→ **Your instructions**: Produce an exact copy of all records below.

== Extracted entries ==

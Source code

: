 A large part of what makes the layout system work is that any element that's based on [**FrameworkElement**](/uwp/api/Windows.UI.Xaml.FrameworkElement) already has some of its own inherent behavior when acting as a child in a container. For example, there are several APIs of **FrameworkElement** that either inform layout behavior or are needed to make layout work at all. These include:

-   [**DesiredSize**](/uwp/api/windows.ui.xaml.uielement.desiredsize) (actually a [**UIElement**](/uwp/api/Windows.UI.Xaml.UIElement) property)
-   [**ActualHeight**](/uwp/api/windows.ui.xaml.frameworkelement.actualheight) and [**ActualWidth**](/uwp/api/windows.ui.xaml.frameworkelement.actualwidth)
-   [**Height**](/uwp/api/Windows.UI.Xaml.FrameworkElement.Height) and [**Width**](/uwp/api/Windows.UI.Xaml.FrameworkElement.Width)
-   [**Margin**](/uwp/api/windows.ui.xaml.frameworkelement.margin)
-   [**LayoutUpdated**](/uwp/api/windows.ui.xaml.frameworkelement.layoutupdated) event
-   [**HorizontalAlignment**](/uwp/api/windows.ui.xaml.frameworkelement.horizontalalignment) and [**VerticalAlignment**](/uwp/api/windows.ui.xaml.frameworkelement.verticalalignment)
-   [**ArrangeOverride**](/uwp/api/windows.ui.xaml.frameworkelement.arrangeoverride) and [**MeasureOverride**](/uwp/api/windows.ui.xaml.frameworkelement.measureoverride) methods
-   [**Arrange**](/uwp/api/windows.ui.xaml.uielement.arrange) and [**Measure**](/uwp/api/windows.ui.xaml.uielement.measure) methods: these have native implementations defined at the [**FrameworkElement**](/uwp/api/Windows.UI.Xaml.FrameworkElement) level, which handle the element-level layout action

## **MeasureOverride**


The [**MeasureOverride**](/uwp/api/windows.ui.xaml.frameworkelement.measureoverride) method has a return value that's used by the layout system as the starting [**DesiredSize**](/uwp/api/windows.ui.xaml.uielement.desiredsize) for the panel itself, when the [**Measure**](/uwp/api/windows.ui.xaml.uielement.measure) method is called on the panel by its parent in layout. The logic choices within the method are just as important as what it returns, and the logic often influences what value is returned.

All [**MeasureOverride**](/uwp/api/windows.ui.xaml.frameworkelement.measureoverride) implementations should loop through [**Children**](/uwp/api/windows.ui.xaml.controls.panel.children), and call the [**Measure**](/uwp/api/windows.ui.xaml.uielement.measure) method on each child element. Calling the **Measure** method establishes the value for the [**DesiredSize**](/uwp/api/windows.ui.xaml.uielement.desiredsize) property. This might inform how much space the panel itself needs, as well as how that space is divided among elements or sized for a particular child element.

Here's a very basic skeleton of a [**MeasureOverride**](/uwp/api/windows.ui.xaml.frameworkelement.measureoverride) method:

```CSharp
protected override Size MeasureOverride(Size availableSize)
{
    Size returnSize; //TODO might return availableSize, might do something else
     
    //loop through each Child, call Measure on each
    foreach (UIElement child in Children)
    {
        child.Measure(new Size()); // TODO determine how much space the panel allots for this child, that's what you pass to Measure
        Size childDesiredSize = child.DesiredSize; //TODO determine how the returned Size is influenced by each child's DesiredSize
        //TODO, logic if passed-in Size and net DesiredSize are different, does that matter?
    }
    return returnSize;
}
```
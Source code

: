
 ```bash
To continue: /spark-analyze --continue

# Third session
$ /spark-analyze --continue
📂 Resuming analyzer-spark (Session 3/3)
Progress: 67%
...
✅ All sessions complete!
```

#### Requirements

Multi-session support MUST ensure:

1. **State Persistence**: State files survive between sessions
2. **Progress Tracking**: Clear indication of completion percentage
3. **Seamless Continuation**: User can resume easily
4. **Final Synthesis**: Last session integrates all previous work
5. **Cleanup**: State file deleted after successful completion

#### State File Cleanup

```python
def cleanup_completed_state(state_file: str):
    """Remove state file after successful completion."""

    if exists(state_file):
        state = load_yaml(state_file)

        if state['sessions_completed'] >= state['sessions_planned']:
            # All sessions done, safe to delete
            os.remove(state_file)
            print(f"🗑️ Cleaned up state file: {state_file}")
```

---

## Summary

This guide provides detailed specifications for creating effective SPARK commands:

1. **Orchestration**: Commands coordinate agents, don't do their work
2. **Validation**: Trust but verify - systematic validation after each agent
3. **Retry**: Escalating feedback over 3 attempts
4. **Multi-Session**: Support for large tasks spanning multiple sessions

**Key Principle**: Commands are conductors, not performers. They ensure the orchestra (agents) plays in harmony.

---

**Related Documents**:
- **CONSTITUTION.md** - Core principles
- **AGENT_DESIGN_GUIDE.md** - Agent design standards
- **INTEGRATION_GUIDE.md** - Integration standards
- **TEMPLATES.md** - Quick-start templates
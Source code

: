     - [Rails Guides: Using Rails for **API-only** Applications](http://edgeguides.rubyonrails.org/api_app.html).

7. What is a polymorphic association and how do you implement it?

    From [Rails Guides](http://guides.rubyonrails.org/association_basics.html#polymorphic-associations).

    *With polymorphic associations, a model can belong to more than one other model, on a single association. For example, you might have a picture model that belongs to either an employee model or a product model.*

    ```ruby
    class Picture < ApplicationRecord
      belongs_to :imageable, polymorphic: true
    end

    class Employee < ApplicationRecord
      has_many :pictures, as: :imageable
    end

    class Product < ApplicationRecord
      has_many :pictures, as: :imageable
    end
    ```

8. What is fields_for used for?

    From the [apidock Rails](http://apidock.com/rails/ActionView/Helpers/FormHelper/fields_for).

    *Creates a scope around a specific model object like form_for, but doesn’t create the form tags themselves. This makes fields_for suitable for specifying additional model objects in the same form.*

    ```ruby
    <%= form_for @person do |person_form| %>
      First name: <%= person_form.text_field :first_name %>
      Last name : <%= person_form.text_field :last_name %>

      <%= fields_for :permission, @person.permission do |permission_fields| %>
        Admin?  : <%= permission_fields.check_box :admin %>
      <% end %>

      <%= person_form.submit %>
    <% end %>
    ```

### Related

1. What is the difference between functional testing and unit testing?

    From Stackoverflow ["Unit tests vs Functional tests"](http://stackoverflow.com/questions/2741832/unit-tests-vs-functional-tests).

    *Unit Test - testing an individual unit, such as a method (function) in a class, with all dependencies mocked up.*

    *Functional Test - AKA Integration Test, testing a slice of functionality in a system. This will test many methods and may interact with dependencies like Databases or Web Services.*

===

→ **Response to this exercise**:
Source code

: A large part of what makes the layout system work is that any element that's based on [**FrameworkElement**](/uwp/api/Windows.UI.Xaml.FrameworkElement) already has some of its own inherent behavior when acting as a child in a container. For example, there are several APIs of **FrameworkElement** that either inform layout behavior or are needed to make layout work at all. These include:

-   [**DesiredSize**](/uwp/api/windows.ui.xaml.uielement.desiredsize) (actually a [**UIElement**](/uwp/api/Windows.UI.Xaml.UIElement) property)
-   [**ActualHeight**](/uwp/api/windows.ui.xaml.frameworkelement.actualheight) and [**ActualWidth**](/uwp/api/windows.ui.xaml.frameworkelement.actualwidth)
-   [**Height**](/uwp/api/Windows.UI.Xaml.FrameworkElement.Height) and [**Width**](/uwp/api/Windows.UI.Xaml.FrameworkElement.Width)
-   [**Margin**](/uwp/api/windows.ui.xaml.frameworkelement.margin)
-   [**LayoutUpdated**](/uwp/api/windows.ui.xaml.frameworkelement.layoutupdated) event
-   [**HorizontalAlignment**](/uwp/api/windows.ui.xaml.frameworkelement.horizontalalignment) and [**VerticalAlignment**](/uwp/api/windows.ui.xaml.frameworkelement.verticalalignment)
-   [**ArrangeOverride**](/uwp/api/windows.ui.xaml.frameworkelement.arrangeoverride) and [**MeasureOverride**](/uwp/api/windows.ui.xaml.frameworkelement.measureoverride) methods
-   [**Arrange**](/uwp/api/windows.ui.xaml.uielement.arrange) and [**Measure**](/uwp/api/windows.ui.xaml.uielement.measure) methods: these have native implementations defined at the [**FrameworkElement**](/uwp/api/Windows.UI.Xaml.FrameworkElement) level, which handle the element-level layout action

## **MeasureOverride**


The [**MeasureOverride**](/uwp/api/windows.ui.xaml.frameworkelement.measureoverride) method has a return value that's used by the layout system as the starting [**DesiredSize**](/uwp/api/windows.ui.xaml.uielement.desiredsize) for the panel itself, when the [**Measure**](/uwp/api/windows.ui.xaml.uielement.measure) method is called on the panel by its parent in layout. The logic choices within the method are just as important as what it returns, and the logic often influences what value is returned.

All [**MeasureOverride**](/uwp/api/windows.ui.xaml.frameworkelement.measureoverride) implementations should loop through [**Children**](/uwp/api/windows.ui.xaml.controls.panel.children), and call the [**Measure**](/uwp/api/windows.ui.xaml.uielement.measure) method on each child element. Calling the **Measure** method establishes the value for the [**DesiredSize**](/uwp/api/windows.ui.xaml.uielement.desiredsize) property. This might inform how much space the panel itself needs, as well as how that space is divided among elements or sized for a particular child element.

Here's a very basic skeleton of a [**MeasureOverride**](/uwp/api/windows.ui.xaml.frameworkelement.measureoverride) method:

```CSharp
protected override Size MeasureOverride(Size availableSize)
{
    Size returnSize; //TODO might return availableSize, might do something else
     
    //loop through each Child, call Measure on each
    foreach (UIElement child in Children)
    {
        child.Measure(new Size()); // TODO determine how much space the panel allots for this child, that's what you pass to Measure
        Size childDesiredSize = child.DesiredSize; //TODO determine how the returned Size is influenced by each child's DesiredSize
        //TODO, logic if passed-in Size and net DesiredSize are different, does that matter?
    }
    return returnSize;
}
```
Source code

:
 ```bash
To continue: /spark-analyze --continue

# Third session
$ /spark-analyze --continue
📂 Resuming analyzer-spark (Session 3/3)
Progress: 67%
...
✅ All sessions complete!
```

#### Requirements

Multi-session support MUST ensure:

1. **State Persistence**: State files survive between sessions
2. **Progress Tracking**: Clear indication of completion percentage
3. **Seamless Continuation**: User can resume easily
4. **Final Synthesis**: Last session integrates all previous work
5. **Cleanup**: State file deleted after successful completion

#### State File Cleanup

```python
def cleanup_completed_state(state_file: str):
    """Remove state file after successful completion."""

    if exists(state_file):
        state = load_yaml(state_file)

        if state['sessions_completed'] >= state['sessions_planned']:
            # All sessions done, safe to delete
            os.remove(state_file)
            print(f"🗑️ Cleaned up state file: {state_file}")
```

---

## Summary

This guide provides detailed specifications for creating effective SPARK commands:

1. **Orchestration**: Commands coordinate agents, don't do their work
2. **Validation**: Trust but verify - systematic validation after each agent
3. **Retry**: Escalating feedback over 3 attempts
4. **Multi-Session**: Support for large tasks spanning multiple sessions

**Key Principle**: Commands are conductors, not performers. They ensure the orchestra (agents) plays in harmony.

---

**Related Documents**:
- **CONSTITUTION.md** - Core principles
- **AGENT_DESIGN_GUIDE.md** - Agent design standards
- **INTEGRATION_GUIDE.md** - Integration standards
- **TEMPLATES.md** - Quick-start templates
Source code

:     - [Rails Guides: Using Rails for **API-only** Applications](http://edgeguides.rubyonrails.org/api_app.html).

7. What is a polymorphic association and how do you implement it?

    From [Rails Guides](http://guides.rubyonrails.org/association_basics.html#polymorphic-associations).

    *With polymorphic associations, a model can belong to more than one other model, on a single association. For example, you might have a picture model that belongs to either an employee model or a product model.*

    ```ruby
    class Picture < ApplicationRecord
      belongs_to :imageable, polymorphic: true
    end

    class Employee < ApplicationRecord
      has_many :pictures, as: :imageable
    end

    class Product < ApplicationRecord
      has_many :pictures, as: :imageable
    end
    ```

8. What is fields_for used for?

    From the [apidock Rails](http://apidock.com/rails/ActionView/Helpers/FormHelper/fields_for).

    *Creates a scope around a specific model object like form_for, but doesn’t create the form tags themselves. This makes fields_for suitable for specifying additional model objects in the same form.*

    ```ruby
    <%= form_for @person do |person_form| %>
      First name: <%= person_form.text_field :first_name %>
      Last name : <%= person_form.text_field :last_name %>

      <%= fields_for :permission, @person.permission do |permission_fields| %>
        Admin?  : <%= permission_fields.check_box :admin %>
      <% end %>

      <%= person_form.submit %>
    <% end %>
    ```

### Related

1. What is the difference between functional testing and unit testing?

    From Stackoverflow ["Unit tests vs Functional tests"](http://stackoverflow.com/questions/2741832/unit-tests-vs-functional-tests).

    *Unit Test - testing an individual unit, such as a method (function) in a class, with all dependencies mocked up.*

    *Functional Test - AKA Integration Test, testing a slice of functionality in a system. This will test many methods and may interact with dependencies like Databases or Web Services.*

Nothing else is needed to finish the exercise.